It's difficult to get past the notion that Bubblegum Crisis: Tokyo 2040 sits in an odd place insofar as assessment is concerned. Upon its initial release, the show drew plenty of comparison to the original Bubblegum Crisis OAV – a straight to video work that had, by that time, seen its earlier instalments sneak past a decade in age – that it was reinterpreting, its identity an amalgamation of flashes of the past and a desire to appeal to the future.
And, at the turn of the millennium, this was largely understandable, appropriate even. The original Bubblegum Crisis may serve as but a footnote in the growing catalogue of anime classics, but it was also among the scant few legitimate releases that could be purchased locally in Australia during those hazy days of the VHS. 2040 by comparison, was a modern spin on what felt like a relic; a contemporary product set to do battle with nostalgic memories. It is therefore, a mite disconcerting to think that 2040 has now itself, passed ten years of its (not just yet) mortal coil. At this point, backed by a recent re-release, it's living its own life. A life that is for many people, surely divorced from its own heritage.
This independence causes some questioning over just how much has changed. When 2040 first rolled around, the original OAV was already looking very much a product of its era: the soundtrack, the character designs, the plot sensibilities, the hairstyles – no amount of CG re-touching could hope to give it a modern chic. But, while the 80's flavour of the OAV may constitute a near genre-like classification all to itself, what with all the nipping it did around Blade Runner's ankles, 2040 presently feels lost in a flux of almost-but-not-quite timelessness. While the original character designs wore day-to-day outfits that draw obsessive detail from the worst decade in fashion, their modern counterparts walk a stark contrast of simple designs and clean colours; where streets were painted with decrepit sketchiness, colour is now bold and smooth; where synth pop-rock once reigned, there now stands Sekiria's rock-ish soundtrack, one with enough breathing room that even it defies easy era classification.
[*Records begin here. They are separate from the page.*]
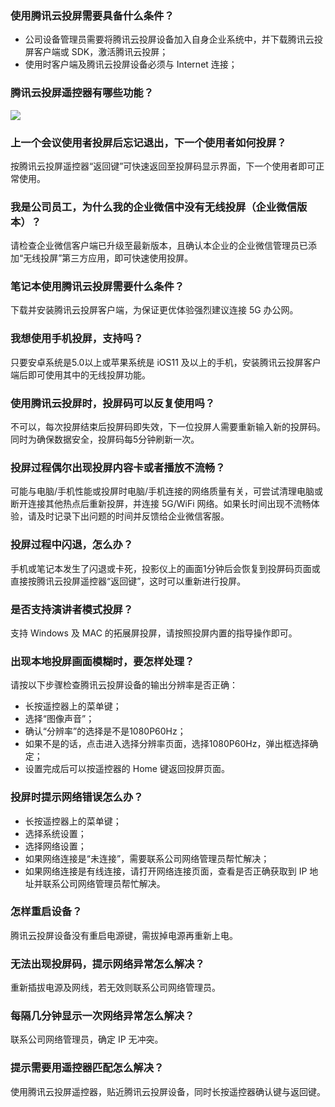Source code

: ### 使用腾讯云投屏需要具备什么条件？
- 公司设备管理员需要将腾讯云投屏设备加入自身企业系统中，并下载腾讯云投屏客户端或 SDK，激活腾讯云投屏；
- 使用时客户端及腾讯云投屏设备必须与 Internet 连接；

### 腾讯云投屏遥控器有哪些功能？
![](https://main.qcloudimg.com/raw/170b8eeefdf01637d6fd80512e63bdf3.png)

### 上一个会议使用者投屏后忘记退出，下一个使用者如何投屏？ 
按腾讯云投屏遥控器“返回键”可快速返回至投屏码显示界面，下一个使用者即可正常使用。

### 我是公司员工，为什么我的企业微信中没有无线投屏（企业微信版本）？
请检查企业微信客户端已升级至最新版本，且确认本企业的企业微信管理员已添加“无线投屏”第三方应用，即可快速使用投屏。

### 笔记本使用腾讯云投屏需要什么条件？
下载并安装腾讯云投屏客户端，为保证更优体验强烈建议连接 5G 办公网。

### 我想使用手机投屏，支持吗？ 
只要安卓系统是5.0以上或苹果系统是 iOS11 及以上的手机，安装腾讯云投屏客户端后即可使用其中的无线投屏功能。

### 使用腾讯云投屏时，投屏码可以反复使用吗？ 
不可以，每次投屏结束后投屏码即失效，下一位投屏人需要重新输入新的投屏码。同时为确保数据安全，投屏码每5分钟刷新一次。

### 投屏过程偶尔出现投屏内容卡或者播放不流畅？
可能与电脑/手机性能或投屏时电脑/手机连接的网络质量有关，可尝试清理电脑或断开连接其他热点后重新投屏，并连接 5G/WiFi 网络。如果长时间出现不流畅体验，请及时记录下出问题的时间并反馈给企业微信客服。

### 投屏过程中闪退，怎么办？ 
手机或笔记本发生了闪退或卡死，投影仪上的画面1分钟后会恢复到投屏码页面或直接按腾讯云投屏遥控器“返回键”，这时可以重新进行投屏。

### 是否支持演讲者模式投屏？ 
支持 Windows 及 MAC 的拓展屏投屏，请按照投屏内置的指导操作即可。

### 出现本地投屏画面模糊时，要怎样处理？
请按以下步骤检查腾讯云投屏设备的输出分辨率是否正确： 
- 长按遥控器上的菜单键； 
- 选择“图像声音”； 
- 确认“分辨率”的选择是不是1080P60Hz； 
 - 如果不是的话，点击进入选择分辨率页面，选择1080P60Hz，弹出框选择确定； 
- 设置完成后可以按遥控器的 Home 键返回投屏页面。

### 投屏时提示网络错误怎么办？ 
- 长按遥控器上的菜单键； 
- 选择系统设置； 
- 选择网络设置； 
 - 如果网络连接是“未连接”，需要联系公司网络管理员帮忙解决； 
 - 如果网络连接是有线连接，请打开网络连接页面，查看是否正确获取到 IP 地址并联系公司网络管理员帮忙解决。

### 怎样重启设备？
腾讯云投屏设备没有重启电源键，需拔掉电源再重新上电。

### 无法出现投屏码，提示网络异常怎么解决？ 
重新插拔电源及网线，若无效则联系公司网络管理员。

### 每隔几分钟显示一次网络异常怎么解决？ 
联系公司网络管理员，确定 IP 无冲突。

### 提示需要用遥控器匹配怎么解决？ 
使用腾讯云投屏遥控器，贴近腾讯云投屏设备，同时长按遥控器确认键与返回键。
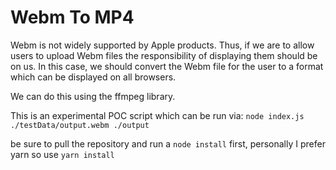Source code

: # Webm To MP4

Webm is not widely supported by Apple products. Thus, if we are to allow users to upload
Webm files the responsibility of displaying them should be on us. In this case, we should
convert the Webm file for the user to a format which can be displayed on all browsers.

We can do this using the ffmpeg library.

This is an experimental POC script which can be run via: `node index.js ./testData/output.webm ./output`

be sure to pull the repository and run a `node install` first, personally I prefer yarn so use `yarn install`
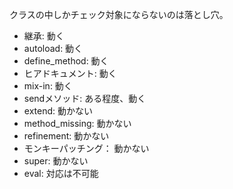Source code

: クラスの中しかチェック対象にならないのは落とし穴。

* 継承: 動く
* autoload: 動く
* define_method: 動く
* ヒアドキュメント: 動く
* mix-in: 動く
* sendメソッド: ある程度、動く
* extend: 動かない
* method_missing: 動かない
* refinement: 動かない
* モンキーパッチング： 動かない
* super: 動かない
* eval: 対応は不可能
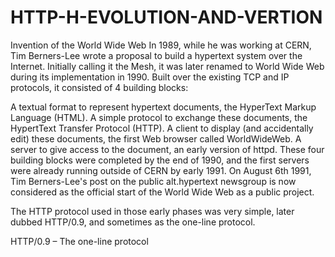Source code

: # HTTP-H-EVOLUTION-AND-VERTION
Invention of the World Wide Web
In 1989, while he was working at CERN, Tim Berners-Lee wrote a proposal to build a hypertext system over the Internet. Initially calling it the Mesh, it was later renamed to World Wide Web during its implementation in 1990. Built over the existing TCP and IP protocols, it consisted of 4 building blocks:

A textual format to represent hypertext documents, the HyperText Markup Language (HTML).
A simple protocol to exchange these documents, the HypertText Transfer Protocol (HTTP).
A client to display (and accidentally edit) these documents, the first Web browser called WorldWideWeb.
A server to give access to the document, an early version of httpd.
These four building blocks were completed by the end of 1990, and the first servers were already running outside of CERN by early 1991. On August 6th 1991, Tim Berners-Lee's post on the public alt.hypertext newsgroup is now considered as the official start of the World Wide Web as a public project.

The HTTP protocol used in those early phases was very simple, later dubbed HTTP/0.9, and sometimes as the one-line protocol.

HTTP/0.9 – The one-line protocol
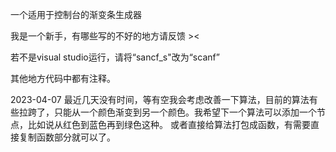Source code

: 一个适用于控制台的渐变条生成器


我是一个新手，有哪些写的不好的地方请反馈 ><

若不是visual studio运行，请将“sancf_s"改为“scanf”

其他地方代码中都有注释。


2023-04-07
最近几天没有时间，等有空我会考虑改善一下算法，目前的算法有些拉跨了，只能从一个颜色渐变到另一个颜色。我希望下一个算法可以添加一个节点，比如说从红色到蓝色再到绿色这种。
或者直接给算法打包成函数，有需要直接复制函数部分就可以了。

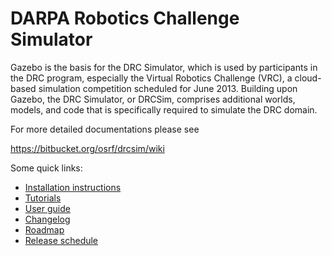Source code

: # DARPA Robotics Challenge Simulator #

Gazebo is the basis for the DRC Simulator, which is used by participants in the DRC program, especially the Virtual Robotics Challenge (VRC), a cloud-based simulation competition scheduled for June 2013. Building upon Gazebo, the DRC Simulator, or DRCSim, comprises additional worlds, models, and code that is specifically required to simulate the DRC domain.

For more detailed documentations please see

https://bitbucket.org/osrf/drcsim/wiki


Some quick links:

 * [Installation instructions](http://gazebosim.org/tutorials?tut=drcsim_install&cat=drcsim)
 * [Tutorials](http://gazebosim.org/tutorials?cat=drcsim)
 * [User guide](https://bitbucket.org/osrf/drcsim/wiki/DRC/UserGuide)
 * [Changelog](https://bitbucket.org/osrf/drcsim/wiki/DRC/Change%20log)
 * [Roadmap](https://bitbucket.org/osrf/drcsim/wiki/DRC/Roadmap)
 * [Release schedule](https://bitbucket.org/osrf/drcsim/wiki/DRC/ReleaseSchedule)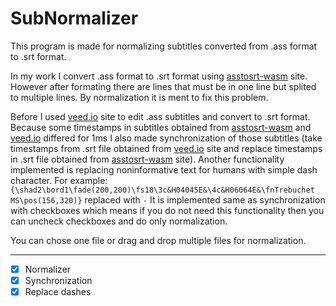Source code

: # SubNormalizer
This program is made for normalizing subtitles converted from .ass format to .srt format.

In my work I convert .ass format to .srt format using [asstosrt-wasm](https://sorz.github.io/asstosrt-wasm/) site. However after formating there are lines that must be in one line but splited to multiple lines. By normalization it is ment to fix this problem.

Before I used [veed.io](https://www.veed.io/tools/subtitle-converter/ass-to-srt) site to edit .ass subtitles and convert to .srt format. Because some timestamps in subtitles obtained from [asstosrt-wasm](https://sorz.github.io/asstosrt-wasm/) and [veed.io](https://www.veed.io/tools/subtitle-converter/ass-to-srt) differed for 1ms I also made synchronization of those subtitles (take timestamps from .srt file obtained from [veed.io](https://www.veed.io/tools/subtitle-converter/ass-to-srt) site and replace timestamps in .srt file obtained from [asstosrt-wasm](https://sorz.github.io/asstosrt-wasm/) site). 
Another functionality implemented is replacing noninformative text for humans with simple dash character.
For example: `{\shad2\bord1\fade(200,200)\fs18\3c&H04045E&\4c&H06064E&\fnTrebuchet MS\pos(156,320)}` replaced with `-`
It is implemented same as synchronization with checkboxes which means if you do not need this functionality then you can uncheck checkboxes and do only normalization.

You can chose one file or drag and drop multiple files for normalization.

---

- [x] Normalizer
- [x] Synchronization
- [x] Replace dashes
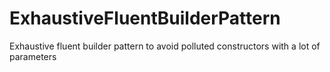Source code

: # ExhaustiveFluentBuilderPattern
Exhaustive fluent builder pattern to avoid polluted constructors with a lot of parameters
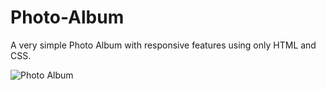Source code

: # Photo-Album

A very simple Photo Album with responsive features using only HTML and CSS.

![Photo Album](https://i.imgur.com/hMONknj.jpg 'Photo Album')
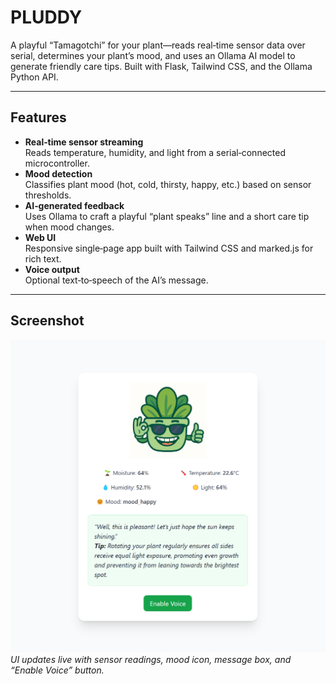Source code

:# PLUDDY

A playful “Tamagotchi” for your plant—reads real‑time sensor data over serial, determines your plant’s mood, and uses an Ollama AI model to generate friendly care tips. Built with Flask, Tailwind CSS, and the Ollama Python API.

---

## Features

- **Real‑time sensor streaming**  
  Reads temperature, humidity, and light from a serial‑connected microcontroller.
- **Mood detection**  
  Classifies plant mood (hot, cold, thirsty, happy, etc.) based on sensor thresholds.
- **AI‑generated feedback**  
  Uses Ollama to craft a playful “plant speaks” line and a short care tip when mood changes.
- **Web UI**  
  Responsive single‑page app built with Tailwind CSS and marked.js for rich text.
- **Voice output**  
  Optional text‑to‑speech of the AI’s message.

---

## Screenshot

![Plant Tamagotchi UI](./static/images/screenshot.png)  
*UI updates live with sensor readings, mood icon, message box, and “Enable Voice” button.*
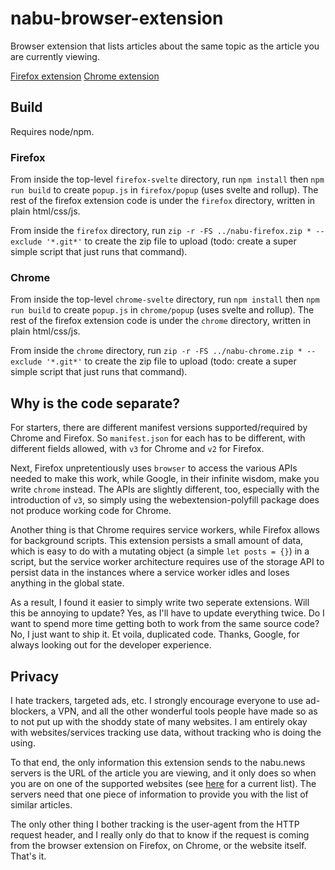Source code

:# nabu-browser-extension
Browser extension that lists articles about the same topic as the article you are currently viewing.

[Firefox extension](https://addons.mozilla.org/en-US/firefox/addon/nabu/)
[Chrome extension](https://chrome.google.com/webstore/detail/nabu/bgmcmbjhfdnfaplfiiphlefclhhhnajb)

## Build

Requires node/npm.

### Firefox

From inside the top-level `firefox-svelte` directory, run `npm install` then `npm run build` to create `popup.js` in `firefox/popup` (uses svelte and rollup). The rest of the firefox extension code is under the `firefox` directory, written in plain html/css/js.

From inside the `firefox` directory, run `zip -r -FS ../nabu-firefox.zip * --exclude '*.git*'` to create the zip file to upload (todo: create a super simple script that just runs that command).

### Chrome

From inside the top-level `chrome-svelte` directory, run `npm install` then `npm run build` to create `popup.js` in `chrome/popup` (uses svelte and rollup). The rest of the firefox extension code is under the `chrome` directory, written in plain html/css/js.

From inside the `chrome` directory, run `zip -r -FS ../nabu-chrome.zip * --exclude '*.git*'` to create the zip file to upload (todo: create a super simple script that just runs that command).

## Why is the code separate?
For starters, there are different manifest versions supported/required by Chrome and Firefox. So `manifest.json` for each has to be different, with different fields allowed, with `v3` for Chrome and `v2` for Firefox.

Next, Firefox unpretentiously uses `browser` to access the various APIs needed to make this work, while Google, in their infinite wisdom, make you write `chrome` instead. The APIs are slightly different, too, especially with the introduction of `v3`, so simply using the webextension-polyfill package does not produce working code for Chrome.

Another thing is that Chrome requires service workers, while Firefox allows for background scripts. This extension persists a small amount of data, which is easy to do with a mutating object (a simple `let posts = {}`) in a script, but the service worker architecture requires use of the storage API to persist data in the instances where a service worker idles and loses anything in the global state.

As a result, I found it easier to simply write two seperate extensions. Will this be annoying to update? Yes, as I'll have to update everything twice. Do I want to spend more time getting both to work from the same source code? No, I just want to ship it. Et voila, duplicated code. Thanks, Google, for always looking out for the developer experience.

## Privacy

I hate trackers, targeted ads, etc. I strongly encourage everyone to use ad-blockers, a VPN, and all the other wonderful tools people have made so as to not put up with the shoddy state of many websites. I am entirely okay with websites/services tracking use data, without tracking who is doing the using.

To that end, the only information this extension sends to the nabu.news servers is the URL of the article you are viewing, and it only does so when you are on one of the supported websites (see [here](https://www.nabu.news/blog/sources) for a current list). The servers need that one piece of information to provide you with the list of similar articles.

The only other thing I bother tracking is the user-agent from the HTTP request header, and I really only do that to know if the request is coming from the browser extension on Firefox, on Chrome, or the website itself. That's it.
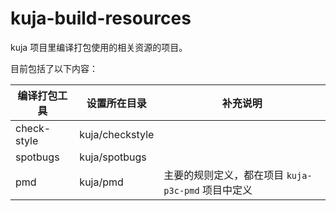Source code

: # kuja-build-resources

kuja 项目里编译打包使用的相关资源的项目。

目前包括了以下内容：

| 编译打包工具 | 设置所在目录    | 补充说明                                           |
| ------------ | --------------- | -------------------------------------------------- |
| check-style  | kuja/checkstyle |                                                    |
| spotbugs     | kuja/spotbugs   |                                                    |
| pmd          | kuja/pmd        | 主要的规则定义，都在项目 `kuja-p3c-pmd` 项目中定义 |

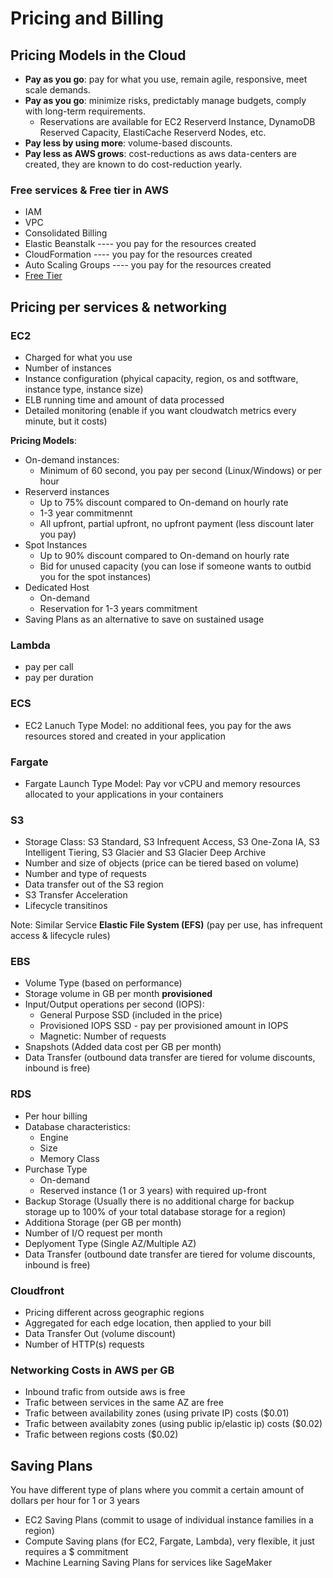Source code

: # Pricing and Billing

## Pricing Models in the Cloud

- **Pay as you go**: pay for what you use, remain agile, responsive, meet scale demands.
- **Pay as you go**: minimize risks, predictably manage budgets, comply with long-term requirements.
  - Reservations are available for EC2 Reserverd Instance, DynamoDB Reserved Capacity, ElastiCache Reserverd Nodes, etc.
- **Pay less by using more**: volume-based discounts.
- **Pay less as AWS grows**: cost-reductions as aws data-centers are created, they are known to do cost-reduction yearly.

### Free services & Free tier in AWS

- IAM
- VPC
- Consolidated Billing
- Elastic Beanstalk         ---- you pay for the resources created
- CloudFormation            ---- you pay for the resources created
- Auto Scaling Groups       ---- you pay for the resources created
- [Free Tier](https://aws.amazon.com/free/)


## Pricing per services & networking

### EC2

- Charged for what you use
- Number of instances
- Instance configuration (phyical capacity, region, os and sotftware, instance type, instance size)
- ELB running time and amount of data processed
- Detailed monitoring (enable if you want cloudwatch metrics every minute, but it costs)

**Pricing Models**:
- On-demand instances:
  - Minimum of 60 second, you pay per second (Linux/Windows) or per hour
- Reserverd instances
  - Up to 75% discount compared to On-demand on hourly rate
  - 1-3 year commitmennt
  - All upfront, partial upfront, no upfront payment (less discount later you pay)
- Spot Instances
  - Up to 90% discount compared to On-demand on hourly rate
  - Bid for unused capacity (you can lose if someone wants to outbid you for the spot instances)
- Dedicated Host
  - On-demand
  - Reservation for 1-3 years commitment
- Saving Plans as an alternative to save on sustained usage

### Lambda

- pay per call
- pay per duration

### ECS
- EC2 Lanuch Type Model: no additional fees, you pay for the aws resources stored and created in your application

### Fargate
- Fargate Launch Type Model: Pay vor vCPU and memory resources allocated to your applications in your containers

### S3
- Storage Class: S3 Standard, S3 Infrequent Access, S3 One-Zona IA, S3 Intelligent Tiering, S3 Glacier and S3 Glacier Deep Archive
- Number and size of objects (price can be tiered based on volume)
- Number and type of requests
- Data transfer out of the S3 region
- S3 Transfer Acceleration
- Lifecycle transitinos

Note: Similar Service **Elastic File System (EFS)** (pay per use, has infrequent access & lifecycle rules)

### EBS

- Volume Type (based on performance)
- Storage volume in GB per month **provisioned**
- Input/Output operations per second (IOPS):
  - General Purpose SSD (included in the price)
  - Provisioned IOPS SSD - pay per provisioned amount in IOPS
  - Magnetic: Number of requests
- Snapshots (Added data cost per GB per month)
- Data Transfer (outbound data transfer are tiered for volume discounts, inbound is free)

### RDS

- Per hour billing
- Database characteristics:
  - Engine
  - Size
  - Memory Class
- Purchase Type
  - On-demand
  - Reserved instance (1 or 3 years) with required up-front
- Backup Storage (Usually there is no additional charge for backup storage up to 100% of your total database storage for a region)
- Additiona Storage (per GB per month)
- Number of I/O request per month
- Deplyoment Type (Single AZ/Multiple AZ)
- Data Transfer (outbound date transfer are tiered for volume discounts, inbound is free)

### Cloudfront

- Pricing different across geographic regions
- Aggregated for each edge location, then applied to your bill 
- Data Transfer Out (volume discount)
- Number of HTTP(s) requests

### Networking Costs in AWS per GB

- Inbound trafic from outside aws is free
- Trafic between services in the same AZ are free
- Trafic between availability zones (using private IP) costs ($0.01)
- Trafic between availabity zones (using public ip/elastic ip) costs ($0.02)
- Trafic between regions costs ($0.02)

## Saving Plans

You have different type of plans where you commit a certain amount of dollars per hour for 1 or 3 years
- EC2 Saving Plans (commit to usage of individual instance families in a region)
- Compute Saving plans (for EC2, Fargate, Lambda), very flexible, it just requires a $ commitment
- Machine Learning Saving Plans for services like SageMaker
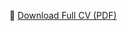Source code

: <p align="center">
  📄 <a href="{{ site.baseurl }}/files/CV_AISHWARYA GHOSH _2025" target="_blank">Download Full CV (PDF)</a>
</p>
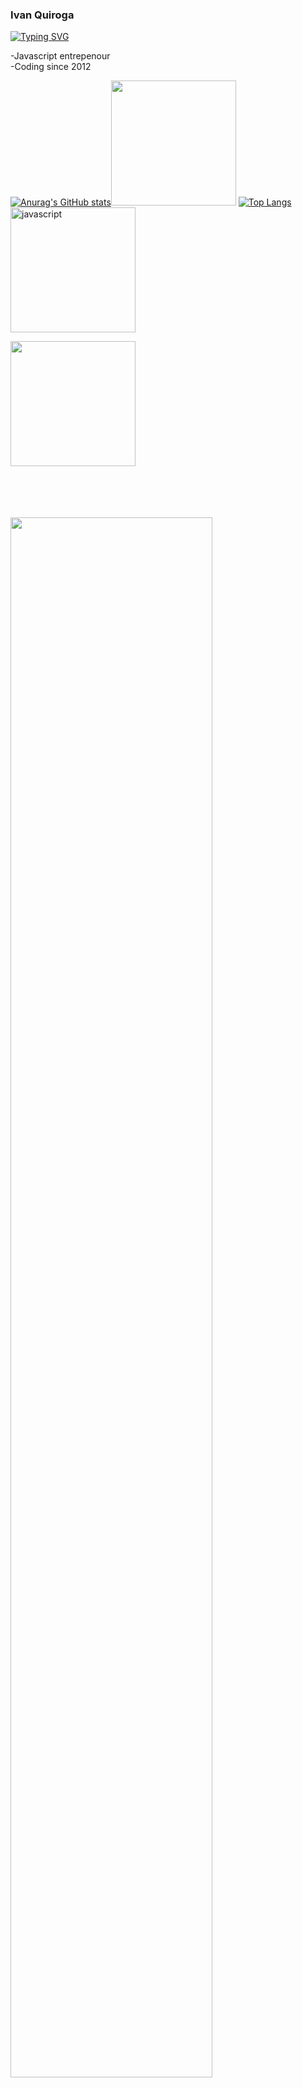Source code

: 
  ### Ivan Quiroga
[![Typing SVG](https://readme-typing-svg.herokuapp.com?font=Raleway&pause=1000&color=6CF76F&width=435&lines=Welcome+Quiroguers;Never+forget;What+we+shared;'Cos+promises++were+never+enough;For+us)](https://git.io/typing-svg)
<br>

-Javascript entrepenour
<br>
-Coding since 2012

[![Anurag's GitHub stats](https://github-readme-stats.vercel.app/api?username=Edwardvee)](https://github.com/anuraghazra/github-readme-stats)<picture><img src="https://media.tenor.com/bkDXqE4DzH8AAAAi/columbo-watamote.gif" height="200"/></picture>
[![Top Langs](https://github-readme-stats.vercel.app/api/top-langs/?username=Edwardvee)](https://github.com/anuraghazra/github-readme-stats)
<picture><img height="200" alt="javascript" src="https://media.tenor.com/ge2zw2z3EB4AAAAi/shaco-pls-shaco.gif"/></picture>




<picture><img height="200" src="https://media.tenor.com/eBdhcXqGN3MAAAAi/madotsuki-spin.gif"/></picture>


<br>
<br>
<br>
<br>
<picture><img src="https://media.tenor.com/07KwjnSpJS8AAAAi/league-of-legends-league-of-legends-neeko.gif" width="80%"/></picture>
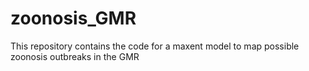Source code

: # zoonosis_GMR
This repository contains the code for a maxent model to map possible zoonosis outbreaks in the GMR
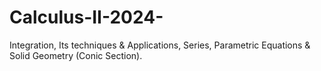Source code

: # Calculus-II-2024-
Integration, Its techniques &amp; Applications, Series, Parametric Equations &amp; Solid Geometry (Conic Section). 
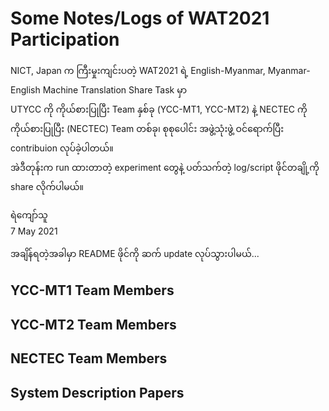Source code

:# Some Notes/Logs of WAT2021 Participation

NICT, Japan က ကြီးမှုးကျင်းပတဲ့ WAT2021 ရဲ့ English-Myanmar, Myanmar-English Machine Translation Share Task မှာ   
UTYCC ကို ကိုယ်စားပြုပြီး Team နှစ်ခု (YCC-MT1, YCC-MT2) နဲ့ NECTEC ကို ကိုယ်စားပြုပြီး (NECTEC) Team တစ်ခု၊ စုစုပေါင်း အဖွဲ့သုံးဖွဲ့ ဝင်ရောက်ပြီး contribuion လုပ်ခဲ့ပါတယ်။  
အဲဒီတုန်းက run ထားတာတဲ့ experiment တွေနဲ့ ပတ်သက်တဲ့ log/script ဖိုင်တချို့ကို share လိုက်ပါမယ်။  

ရဲကျော်သူ  
7 May 2021  

အချိန်ရတဲ့အခါမှာ README ဖိုင်ကို ဆက် update လုပ်သွားပါမယ်...  

## YCC-MT1 Team Members

## YCC-MT2 Team Members

## NECTEC Team Members

## System Description Papers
Allow your imagination to toss in some polygons for the mechanical designs, change the aspect ratio and saturate the odd scene with CG light sources, and BGC 2040 could easily be mistaken for a show produced just this year past. All of which creates some bizarre believability problems – while just a glance is enough to tell that the original Bubblegum Crisis was a product of a time that though people would still use phone boxes in the far flung future, 2040's more contemporary appearance makes the bulky nature of much computing equipment – to say nothing of the total lack of smart-phones (although it tepidly does flirt with the idea) – seem bafflingly out-of-touch.
But to dwell on this too much might be unfair. This is a show about powerful corporations corrupted with evil agenda, and it is all backed by the general anime logic that futuristic technology must always eventually equate to robots. And, also according to rote anime logic, robots always lead to problems.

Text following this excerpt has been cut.